Archive for category Musings

A pebble in my shoe

I love my RSS reader. It reminds me to read the people who are blogging important stuff. Heartiste had a post today which was simply brilliant, dissecting the three flavors of anti-game men. I commented at some length, and had a realization, and that is why I came back here immediately to write a post. Simply put, it is that Game is still in its infancy. Viewed alone, as a method for picking up women, it is a mature art, but it is only one piece of the puzzle of reclaiming masculinity by men. If men are masculine, which is to say assertive, informed, competent, responsible and mature, game is so thoroughly integrated into their worldview that it isn’t even inner game anymore. It is them. Game becomes a sine qua non for masculinity. If they want to collect notches, they can, but if they are genuinely responsible, their goal will be to create a better life for themselves and for others.
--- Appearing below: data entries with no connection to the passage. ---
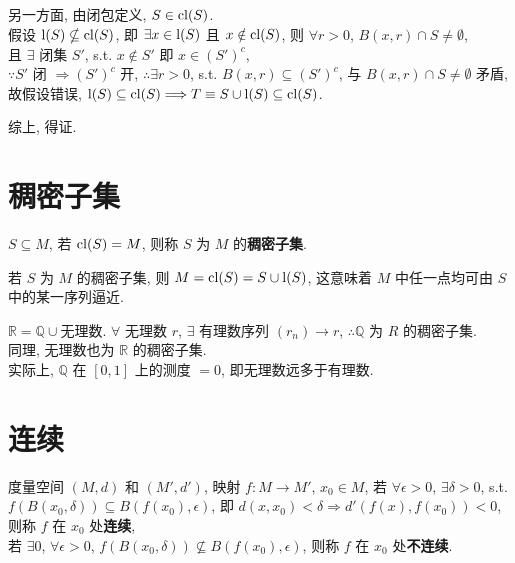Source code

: \documentclass{note}
\begin{document}
\begin{pf}
\begin{itemize}
        另一方面, 由闭包定义, $S\in\operatorname{cl}(S)$.\\
        假设 $\operatorname{l}(S)\nsubseteq\operatorname{cl}(S)$, 即 $\exists x\in\operatorname{l}(S)$ 且 $x\notin\operatorname{cl}(S)$, 则 $\forall r>0$, $B(x,r)\cap S\neq\emptyset$,\\
        且 $\exists$ 闭集 $S'$, s.t. $x\notin S'$ 即 $x\in(S')^c$,\\
        $\because S'$ 闭 $\Longrightarrow(S')^c$ 开, $\therefore\exists r>0$, s.t. $B(x,r)\subseteq(S')^c$, 与 $B(x,r)\cap S\neq\emptyset$ 矛盾, 故假设错误, $\operatorname{l}(S)\subseteq\operatorname{cl}(S)\Longrightarrow T\equiv S\cup\operatorname{l}(S)\subseteq\operatorname{cl}(S)$.

        综上, 得证.
    \end{itemize}
\end{pf}

\section{稠密子集}
\begin{df}[稠密子集]
    $S\subseteq M$, 若 $\operatorname{cl}(S)=M$, 则称 $S$ 为 $M$ 的\textbf{稠密子集}.
\end{df}

若 $S$ 为 $M$ 的稠密子集, 则 $M=\operatorname{cl}(S)=S\cup\operatorname{l}(S)$, 这意味着 $M$ 中任一点均可由 $S$ 中的某一序列逼近.

\begin{eg}
    $\mathbb{R}=\mathbb{Q}\cup$无理数. $\forall$ 无理数 $r$, $\exists$ 有理数序列 $(r_n)\rightarrow r$, $\therefore\mathbb{Q}$ 为 $R$ 的稠密子集.\\
    同理, 无理数也为 $\mathbb{R}$ 的稠密子集.\\
    实际上, $\mathbb{Q}$ 在 $[0,1]$ 上的测度 $=0$, 即无理数远多于有理数.
\end{eg}

\section{连续}
\begin{df}[连续和不连续]
    度量空间 $(M,d)$ 和 $(M',d')$, 映射 $f:M\rightarrow M'$, $x_0\in M$, 若 $\forall\epsilon>0$, $\exists\delta>0$, s.t. $f(B(x_0,\delta))\subseteq B(f(x_0),\epsilon)$, 即 $d(x,x_0)<\delta\Longrightarrow d'(f(x),f(x_0))<0$, 则称 $f$ 在 $x_0$ 处\textbf{连续},\\
    若 $\exists 0$, $\forall\epsilon>0$, $f(B(x_0,\delta))\nsubseteq B(f(x_0),\epsilon)$, 则称 $f$ 在 $x_0$ 处\textbf{不连续}.
\end{df}
\end{document}
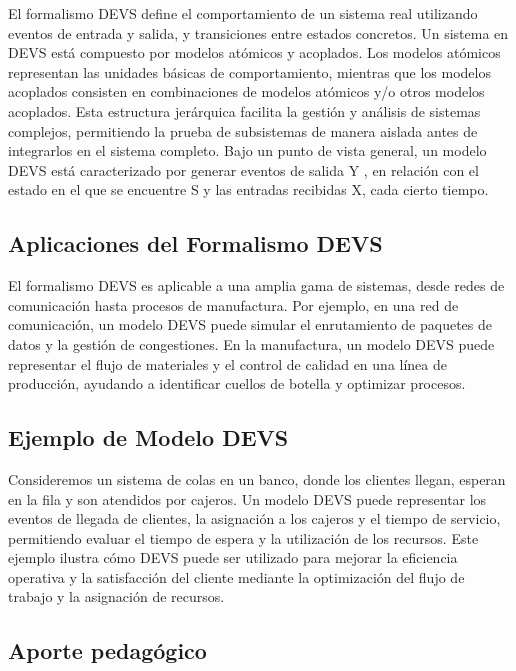 \documentclass[12pt,twoside]{templates/unerthesis}
\begin{document}
El formalismo DEVS define el comportamiento de un sistema real utilizando eventos de entrada y salida, y transiciones entre estados concretos. Un sistema en DEVS está compuesto por modelos atómicos y acoplados. Los modelos atómicos representan las unidades básicas de comportamiento, mientras que los modelos acoplados consisten en combinaciones de modelos atómicos y/o otros modelos acoplados. Esta estructura jerárquica facilita la gestión y análisis de sistemas complejos, permitiendo la prueba de subsistemas de manera aislada antes de integrarlos en el sistema completo.
Bajo un punto de vista general, un modelo DEVS está caracterizado por generar eventos de salida Y , en relación con el estado en el que se encuentre S y las entradas recibidas X, cada cierto tiempo.

\hypertarget{aplicaciones-del-formalismo-devs}{%
\subsection{Aplicaciones del Formalismo DEVS}\label{aplicaciones-del-formalismo-devs}}

El formalismo DEVS es aplicable a una amplia gama de sistemas, desde redes de comunicación hasta procesos de manufactura. Por ejemplo, en una red de comunicación, un modelo DEVS puede simular el enrutamiento de paquetes de datos y la gestión de congestiones. En la manufactura, un modelo DEVS puede representar el flujo de materiales y el control de calidad en una línea de producción, ayudando a identificar cuellos de botella y optimizar procesos.

\hypertarget{ejemplo-de-modelo-devs}{%
\subsection{Ejemplo de Modelo DEVS}\label{ejemplo-de-modelo-devs}}

Consideremos un sistema de colas en un banco, donde los clientes llegan, esperan en la fila y son atendidos por cajeros. Un modelo DEVS puede representar los eventos de llegada de clientes, la asignación a los cajeros y el tiempo de servicio, permitiendo evaluar el tiempo de espera y la utilización de los recursos. Este ejemplo ilustra cómo DEVS puede ser utilizado para mejorar la eficiencia operativa y la satisfacción del cliente mediante la optimización del flujo de trabajo y la asignación de recursos.

\hypertarget{aporte-pedaguxf3gico}{%
\subsection{Aporte pedagógico}\label{aporte-pedaguxf3gico}}
\end{document}
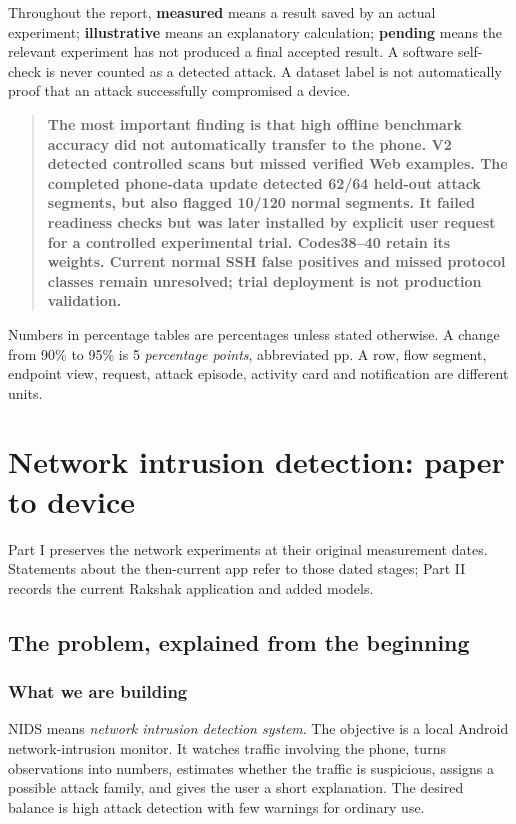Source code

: \documentclass[11pt,a4paper,oneside]{report}
\newcommand{\important}[1]{\begin{quote}\color{blue!45!black}\textbf{#1}\end{quote}}
\begin{document}
Throughout the report, \textbf{measured} means a result saved by an actual experiment; \textbf{illustrative} means an explanatory calculation; \textbf{pending} means the relevant experiment has not produced a final accepted result. A software self-check is never counted as a detected attack. A dataset label is not automatically proof that an attack successfully compromised a device.

\important{The most important finding is that high offline benchmark accuracy did not automatically transfer to the phone. V2 detected controlled scans but missed verified Web examples. The completed phone-data update detected 62/64 held-out attack segments, but also flagged 10/120 normal segments. It failed readiness checks but was later installed by explicit user request for a controlled experimental trial. Codes38--40 retain its weights. Current normal SSH false positives and missed protocol classes remain unresolved; trial deployment is not production validation.}

Numbers in percentage tables are percentages unless stated otherwise. A change from 90\% to 95\% is 5 \emph{percentage points}, abbreviated pp. A row, flow segment, endpoint view, request, attack episode, activity card and notification are different units.
\tableofcontents\clearpage
{}

\part{Network intrusion detection: paper to device}
Part I preserves the network experiments at their original measurement dates. Statements about the then-current app refer to those dated stages; Part II records the current Rakshak application and added models.

\chapter{The problem, explained from the beginning}
\section{What we are building}
NIDS means \emph{network intrusion detection system}. The objective is a local Android network-intrusion monitor. It watches traffic involving the phone, turns observations into numbers, estimates whether the traffic is suspicious, assigns a possible attack family, and gives the user a short explanation. The desired balance is high attack detection with few warnings for ordinary use.
\end{document}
They genuinely will leave women ‘better than they found them’. How many PUAs do you know who actually do that?

That said, I still think every man should start studying game at, oh, say 14 or 15. That gives them just enough time to know the kind of frustration that can be spawned by AFC-hood, without getting them bitter. And if they are a natural, then don’t interfere. A man who has relationships that fall into a healthy masculine-feminine dynamic before his personality has fully crystallized is MUCH more likely to be a fully integrated person as an adult, capable of intelligent, informed decisions about commitment, but also able, should it be necessary, to ensure that his partner remains committed to him. Make no mistake, as the half of the species that favors logic and deductive reasoning over emotional reaction, it is Man’s responsibility to give his partner no reasons to stray. There are exceptions. I know this. There are women who would no more cheat than they would saw off their mother’s left arm because they needed fertilizer for their garden. There are women who will even do this for logical reasons. I know two personally. But if you step back from the immediate “Oh NO!  A sexual generalization! He must be a male chauvinist pig!” reaction…. wait, no. If you’re having that reaction, you are part of the problem. The sexes are different. There are outliers, as in any population, but you know what statisticians do with outliers? They ignore them.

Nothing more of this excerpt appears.